[Problem details]: Print the listing exactly as it stands. Skip every picture.

[The input]:
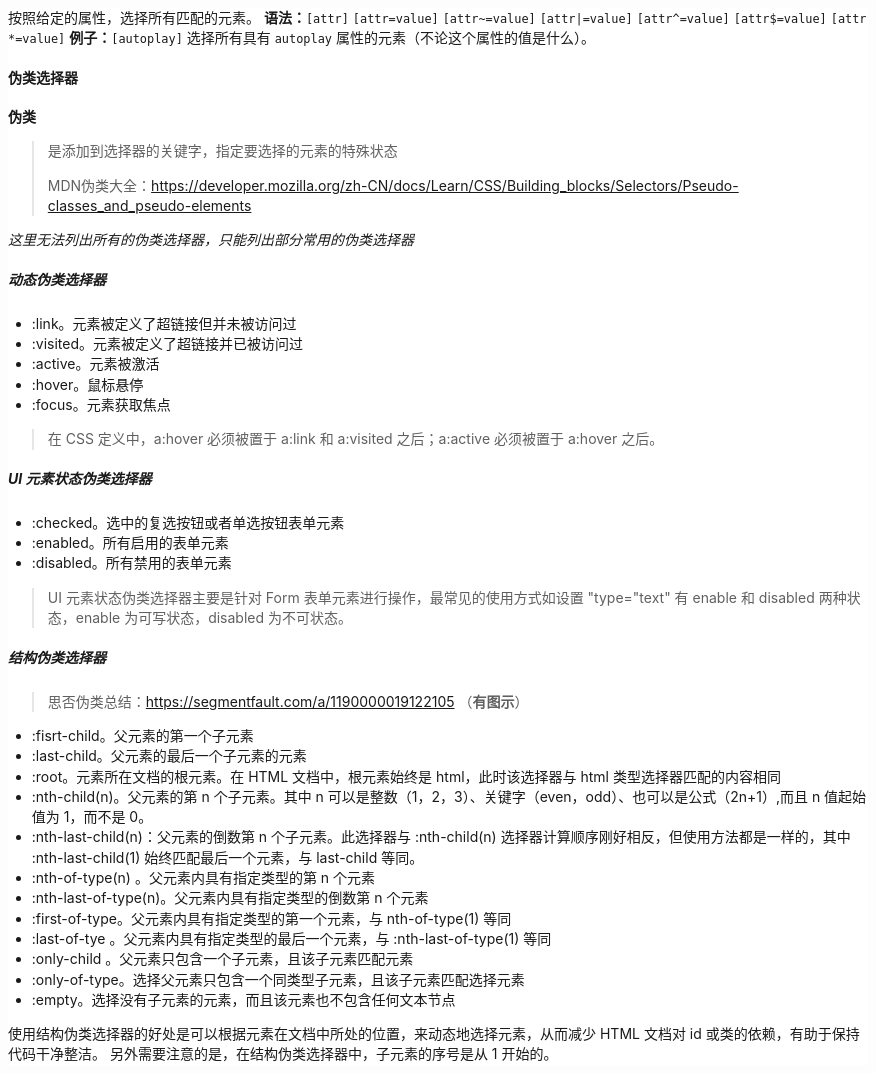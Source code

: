 按照给定的属性，选择所有匹配的元素。 **语法：**`[attr]` `[attr=value]` `[attr~=value]` `[attr|=value]` `[attr^=value]` `[attr$=value]` `[attr*=value]` **例子：**`[autoplay]` 选择所有具有 `autoplay` 属性的元素（不论这个属性的值是什么）。

#### 伪类选择器

**伪类**

> 是添加到选择器的关键字，指定要选择的元素的特殊状态
>
> 
>
> MDN伪类大全：https://developer.mozilla.org/zh-CN/docs/Learn/CSS/Building_blocks/Selectors/Pseudo-classes_and_pseudo-elements

*这里无法列出所有的伪类选择器，只能列出部分常用的伪类选择器*

##### 动态伪类选择器

- :link。元素被定义了超链接但并未被访问过
- :visited。元素被定义了超链接并已被访问过
- :active。元素被激活
- :hover。鼠标悬停
- :focus。元素获取焦点

> 在 CSS 定义中，a:hover 必须被置于 a:link 和 a:visited 之后；a:active 必须被置于 a:hover 之后。

##### UI 元素状态伪类选择器

- :checked。选中的复选按钮或者单选按钮表单元素
- :enabled。所有启用的表单元素
- :disabled。所有禁用的表单元素

> UI 元素状态伪类选择器主要是针对 Form 表单元素进行操作，最常见的使用方式如设置 "type="text" 有 enable 和 disabled 两种状态，enable 为可写状态，disabled 为不可状态。

##### 结构伪类选择器

> 思否伪类总结：https://segmentfault.com/a/1190000019122105 （**有图示**）

- :fisrt-child。父元素的第一个子元素
- :last-child。父元素的最后一个子元素的元素
- :root。元素所在文档的根元素。在 HTML 文档中，根元素始终是 html，此时该选择器与 html 类型选择器匹配的内容相同
- :nth-child(n)。父元素的第 n 个子元素。其中 n 可以是整数（1，2，3）、关键字（even，odd）、也可以是公式（2n+1）,而且 n 值起始值为 1，而不是 0。
- :nth-last-child(n)：父元素的倒数第 n 个子元素。此选择器与 :nth-child(n) 选择器计算顺序刚好相反，但使用方法都是一样的，其中 :nth-last-child(1) 始终匹配最后一个元素，与 last-child 等同。
- :nth-of-type(n) 。父元素内具有指定类型的第 n 个元素
- :nth-last-of-type(n)。父元素内具有指定类型的倒数第 n 个元素
- :first-of-type。父元素内具有指定类型的第一个元素，与 nth-of-type(1) 等同
- :last-of-tye 。父元素内具有指定类型的最后一个元素，与 :nth-last-of-type(1) 等同
- :only-child 。父元素只包含一个子元素，且该子元素匹配元素
- :only-of-type。选择父元素只包含一个同类型子元素，且该子元素匹配选择元素
- :empty。选择没有子元素的元素，而且该元素也不包含任何文本节点

使用结构伪类选择器的好处是可以根据元素在文档中所处的位置，来动态地选择元素，从而减少 HTML 文档对 id 或类的依赖，有助于保持代码干净整洁。
另外需要注意的是，在结构伪类选择器中，子元素的序号是从 1 开始的。
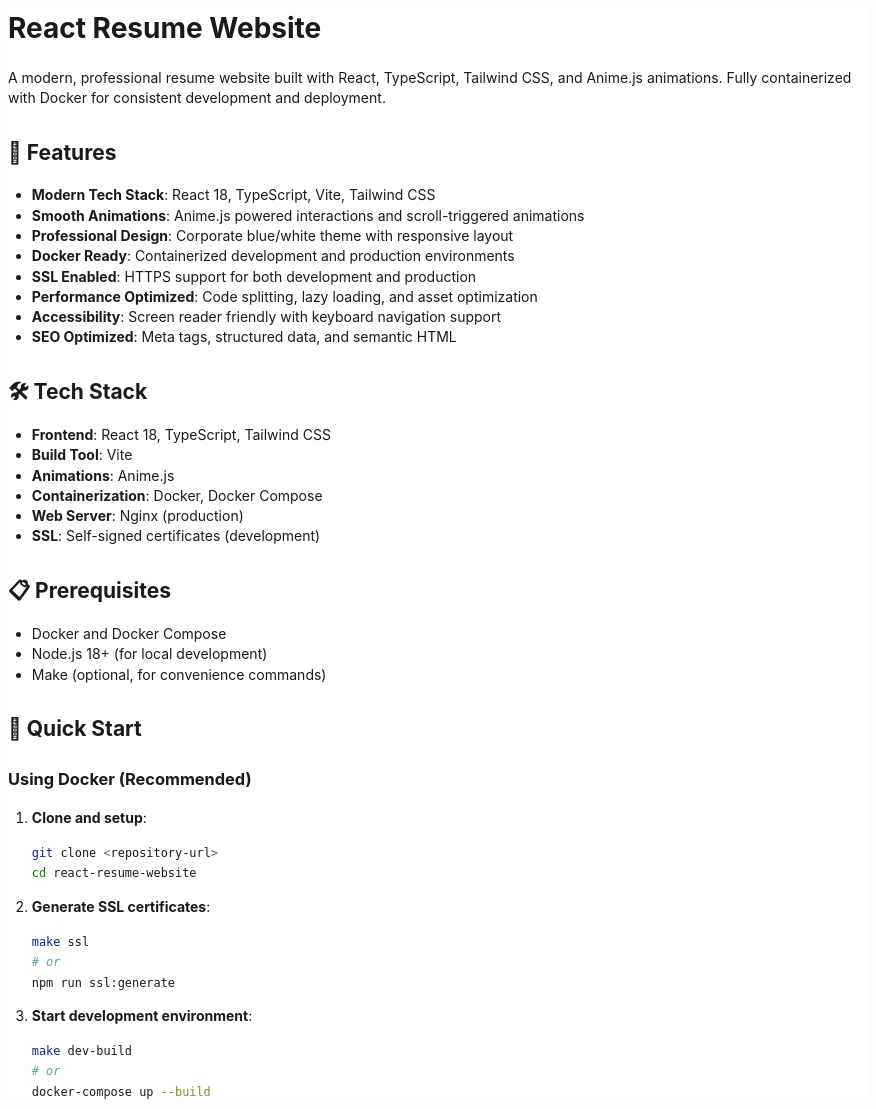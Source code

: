 # React Resume Website

A modern, professional resume website built with React, TypeScript, Tailwind CSS, and Anime.js animations. Fully containerized with Docker for consistent development and deployment.

## 🚀 Features

- **Modern Tech Stack**: React 18, TypeScript, Vite, Tailwind CSS
- **Smooth Animations**: Anime.js powered interactions and scroll-triggered animations
- **Professional Design**: Corporate blue/white theme with responsive layout
- **Docker Ready**: Containerized development and production environments
- **SSL Enabled**: HTTPS support for both development and production
- **Performance Optimized**: Code splitting, lazy loading, and asset optimization
- **Accessibility**: Screen reader friendly with keyboard navigation support
- **SEO Optimized**: Meta tags, structured data, and semantic HTML

## 🛠 Tech Stack

- **Frontend**: React 18, TypeScript, Tailwind CSS
- **Build Tool**: Vite
- **Animations**: Anime.js
- **Containerization**: Docker, Docker Compose
- **Web Server**: Nginx (production)
- **SSL**: Self-signed certificates (development)

## 📋 Prerequisites

- Docker and Docker Compose
- Node.js 18+ (for local development)
- Make (optional, for convenience commands)

## 🚀 Quick Start

### Using Docker (Recommended)

1. **Clone and setup**:
   ```bash
   git clone <repository-url>
   cd react-resume-website
   ```

2. **Generate SSL certificates**:
   ```bash
   make ssl
   # or
   npm run ssl:generate
   ```

3. **Start development environment**:
   ```bash
   make dev-build
   # or
   docker-compose up --build
   ```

[Problem solution]:
Source code

: 按照给定的属性，选择所有匹配的元素。 **语法：**`[attr]` `[attr=value]` `[attr~=value]` `[attr|=value]` `[attr^=value]` `[attr$=value]` `[attr*=value]` **例子：**`[autoplay]` 选择所有具有 `autoplay` 属性的元素（不论这个属性的值是什么）。

#### 伪类选择器

**伪类**

> 是添加到选择器的关键字，指定要选择的元素的特殊状态
>
> 
>
> MDN伪类大全：https://developer.mozilla.org/zh-CN/docs/Learn/CSS/Building_blocks/Selectors/Pseudo-classes_and_pseudo-elements

*这里无法列出所有的伪类选择器，只能列出部分常用的伪类选择器*

##### 动态伪类选择器

- :link。元素被定义了超链接但并未被访问过
- :visited。元素被定义了超链接并已被访问过
- :active。元素被激活
- :hover。鼠标悬停
- :focus。元素获取焦点

> 在 CSS 定义中，a:hover 必须被置于 a:link 和 a:visited 之后；a:active 必须被置于 a:hover 之后。

##### UI 元素状态伪类选择器

- :checked。选中的复选按钮或者单选按钮表单元素
- :enabled。所有启用的表单元素
- :disabled。所有禁用的表单元素

> UI 元素状态伪类选择器主要是针对 Form 表单元素进行操作，最常见的使用方式如设置 "type="text" 有 enable 和 disabled 两种状态，enable 为可写状态，disabled 为不可状态。

##### 结构伪类选择器

> 思否伪类总结：https://segmentfault.com/a/1190000019122105 （**有图示**）

- :fisrt-child。父元素的第一个子元素
- :last-child。父元素的最后一个子元素的元素
- :root。元素所在文档的根元素。在 HTML 文档中，根元素始终是 html，此时该选择器与 html 类型选择器匹配的内容相同
- :nth-child(n)。父元素的第 n 个子元素。其中 n 可以是整数（1，2，3）、关键字（even，odd）、也可以是公式（2n+1）,而且 n 值起始值为 1，而不是 0。
- :nth-last-child(n)：父元素的倒数第 n 个子元素。此选择器与 :nth-child(n) 选择器计算顺序刚好相反，但使用方法都是一样的，其中 :nth-last-child(1) 始终匹配最后一个元素，与 last-child 等同。
- :nth-of-type(n) 。父元素内具有指定类型的第 n 个元素
- :nth-last-of-type(n)。父元素内具有指定类型的倒数第 n 个元素
- :first-of-type。父元素内具有指定类型的第一个元素，与 nth-of-type(1) 等同
- :last-of-tye 。父元素内具有指定类型的最后一个元素，与 :nth-last-of-type(1) 等同
- :only-child 。父元素只包含一个子元素，且该子元素匹配元素
- :only-of-type。选择父元素只包含一个同类型子元素，且该子元素匹配选择元素
- :empty。选择没有子元素的元素，而且该元素也不包含任何文本节点

使用结构伪类选择器的好处是可以根据元素在文档中所处的位置，来动态地选择元素，从而减少 HTML 文档对 id 或类的依赖，有助于保持代码干净整洁。
另外需要注意的是，在结构伪类选择器中，子元素的序号是从 1 开始的。
Source code

: # React Resume Website

A modern, professional resume website built with React, TypeScript, Tailwind CSS, and Anime.js animations. Fully containerized with Docker for consistent development and deployment.

## 🚀 Features

- **Modern Tech Stack**: React 18, TypeScript, Vite, Tailwind CSS
- **Smooth Animations**: Anime.js powered interactions and scroll-triggered animations
- **Professional Design**: Corporate blue/white theme with responsive layout
- **Docker Ready**: Containerized development and production environments
- **SSL Enabled**: HTTPS support for both development and production
- **Performance Optimized**: Code splitting, lazy loading, and asset optimization
- **Accessibility**: Screen reader friendly with keyboard navigation support
- **SEO Optimized**: Meta tags, structured data, and semantic HTML

## 🛠 Tech Stack

- **Frontend**: React 18, TypeScript, Tailwind CSS
- **Build Tool**: Vite
- **Animations**: Anime.js
- **Containerization**: Docker, Docker Compose
- **Web Server**: Nginx (production)
- **SSL**: Self-signed certificates (development)

## 📋 Prerequisites

- Docker and Docker Compose
- Node.js 18+ (for local development)
- Make (optional, for convenience commands)

## 🚀 Quick Start

### Using Docker (Recommended)

1. **Clone and setup**:
   ```bash
   git clone <repository-url>
   cd react-resume-website
   ```

2. **Generate SSL certificates**:
   ```bash
   make ssl
   # or
   npm run ssl:generate
   ```

3. **Start development environment**:
   ```bash
   make dev-build
   # or
   docker-compose up --build
   ```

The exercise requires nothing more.